Catalogue: Operations on vectors, matrices, and lists
- Vector computing
- Recirculation
- Basic functions
- Information on the overall structure
- Consolidated form
- Function apply ()
- Function sweep ()
- Function aggregate ()
- Function transform ()
- Circulation of lists
First: Operations of vectors, matrices, and lists
1: Vector Operations
Vectors and matrices can be calculated in R.
2: Recycling
When an operation is performed on two vectors of different lengths, R completes the shortest vector by repeatedly using the value of the vector.
For example:
3: Fundamental functions
- Length (): Returns the length of a vector.
> length(c(1,2,3,4,5)) [1] 5
- sort (): sort the elements of a vector incrementally or progressively.
> sort(c(1,4,2,9,7,6)) [1] 1 2 4 6 7 9 > sort(c(1,3,6,2,7,4,8,1,0),decreasing = TRUE) [1] 8 7 6 4 3 2 1 1 0
- rev (): Rearrange elements of a vector in reverse order
- order (), rank (): The first function returns the position of each element in the original vector in the form of a vector, and the second function returns the vector formed by the rank number of each element. If some elements have the same values, the sorting always proceeds according to the left-to-right principle.

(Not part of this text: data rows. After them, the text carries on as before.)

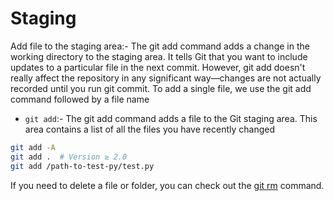 # Staging

Add file to the staging area:- The git add command adds a change in the working directory to the staging area. It tells Git that you want to include updates to a particular file in the next commit. However, git add doesn't really affect the repository in any significant way—changes are not actually recorded until you run git commit.
To add a single file, we use the git add command followed by a file name

- `git add`:- The git add command adds a file to the Git staging area. This area contains a list of all the files you have recently changed

```bash
git add -A
git add .  # Version ≥ 2.0
git add /path-to-test-py/test.py
```

If you need to delete a file or folder, you can check out the [git rm](https://www.git-tower.com/learn/git/commands/git-rm) command.
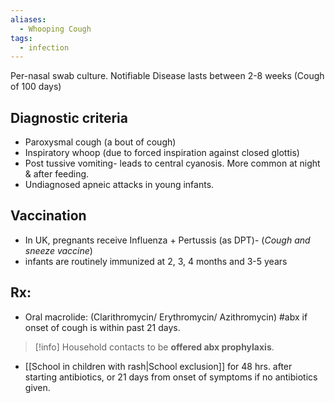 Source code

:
 ```yaml
---
aliases:
  - Whooping Cough
tags:
  - infection
---
```

Per-nasal swab culture.
Notifiable Disease
lasts between 2-8 weeks (Cough of 100 days)

## Diagnostic criteria
- Paroxysmal cough (a bout of cough)
- Inspiratory whoop (due to forced inspiration against closed glottis)
- Post tussive vomiting- leads to central cyanosis. More common at night & after feeding.
- Undiagnosed apneic attacks in young infants.
## Vaccination
- In UK, pregnants receive Influenza + Pertussis (as DPT)- (*Cough and sneeze vaccine*)
- infants are routinely immunized at 2, 3, 4 months and 3-5 years
## Rx:
- Oral macrolide: (Clarithromycin/ Erythromycin/ Azithromycin) #abx if onset of cough is within past 21 days.
> [!info]
> Household contacts to be **offered abx prophylaxis**.
- [[School in children with rash|School exclusion]] for 48 hrs. after starting antibiotics, or 21 days from onset of symptoms if no antibiotics given. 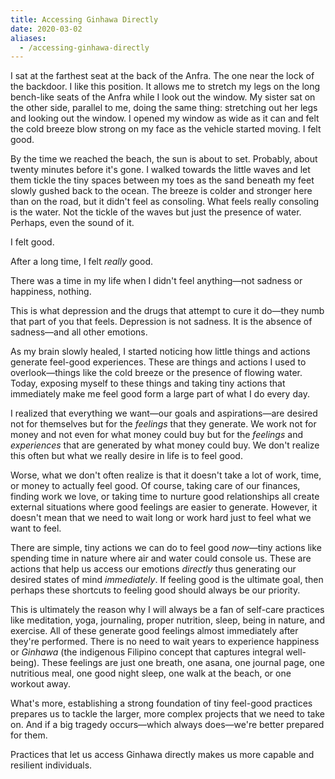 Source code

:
 ```yaml
---
title: Accessing Ginhawa Directly
date: 2020-03-02
aliases:
  - /accessing-ginhawa-directly
---
```

I sat at the farthest seat at the back of the Anfra. The one near the lock of the backdoor. I like this position. It allows me to stretch my legs on the long bench-like seats of the Anfra while I look out the window. My sister sat on the other side, parallel to me, doing the same thing: stretching out her legs and looking out the window. I opened my window as wide as it can and felt the cold breeze blow strong on my face as the vehicle started moving. I felt good.

By the time we reached the beach, the sun is about to set. Probably, about twenty minutes before it's gone. I walked towards the little waves and let them tickle the tiny spaces between my toes as the sand beneath my feet slowly gushed back to the ocean. The breeze is colder and stronger here than on the road, but it didn't feel as consoling. What feels really consoling is the water. Not the tickle of the waves but just the presence of water. Perhaps, even the sound of it.

I felt good.

After a long time, I felt _really_ good.

There was a time in my life when I didn't feel anything—not sadness or happiness, nothing.

This is what depression and the drugs that attempt to cure it do—they numb that part of you that feels. Depression is not sadness. It is the absence of sadness—and all other emotions.

As my brain slowly healed, I started noticing how little things and actions generate feel-good experiences. These are things and actions I used to overlook—things like the cold breeze or the presence of flowing water. Today, exposing myself to these things and taking tiny actions that immediately make me feel good form a large part of what I do every day.

I realized that everything we want—our goals and aspirations—are desired not for themselves but for the _feelings_ that they generate. We work not for money and not even for what money could buy but for the _feelings_ and _experiences_ that are generated by what money could buy. We don't realize this often but what we really desire in life is to feel good.

Worse, what we don't often realize is that it doesn't take a lot of work, time, or money to actually feel good. Of course, taking care of our finances, finding work we love, or taking time to nurture good relationships all create external situations where good feelings are easier to generate. However, it doesn't mean that we need to wait long or work hard just to feel what we want to feel.

There are simple, tiny actions we can do to feel good _now_—tiny actions like spending time in nature where air and water could console us. These are actions that help us access our emotions _directly_ thus generating our desired states of mind _immediately_. If feeling good is the ultimate goal, then perhaps these shortcuts to feeling good should always be our priority.

This is ultimately the reason why I will always be a fan of self-care practices like meditation, yoga, journaling, proper nutrition, sleep, being in nature, and exercise. All of these generate good feelings almost immediately after they're performed. There is no need to wait years to experience happiness or _Ginhawa_ (the indigenous Filipino concept that captures integral well-being). These feelings are just one breath, one asana, one journal page, one nutritious meal, one good night sleep, one walk at the beach, or one workout away.

What's more, establishing a strong foundation of tiny feel-good practices prepares us to tackle the larger, more complex projects that we need to take on. And if a big tragedy occurs—which always does—we're better prepared for them.

Practices that let us access Ginhawa directly makes us more capable and resilient individuals.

- unique (): Removes elements that recur in vectors.
- duplicated (): Determine whether each element in the vector (TRUE, FALSE) has already appeared in the element before it.
3.1. Information on the overall structure
- dim (): Dimensions of matrices or data boxes
- nrow (): number of row s
- ncol (): number of columns
- dimnames (): the names of rows and columns (in the form of lists)
- names (), colnames (): the name of the column
- rownames (): the name of the row.
3.2 merging tables
- Merge cbind () by column
> cbind(1:4,5:8) [,1] [,2] [1,] 1 5 [2,] 2 6 [3,] 3 7 [4,] 4 8
But this merge is not optimal, especially when two tables are merged, there will be duplicates. In this case, a very useful function is merge ()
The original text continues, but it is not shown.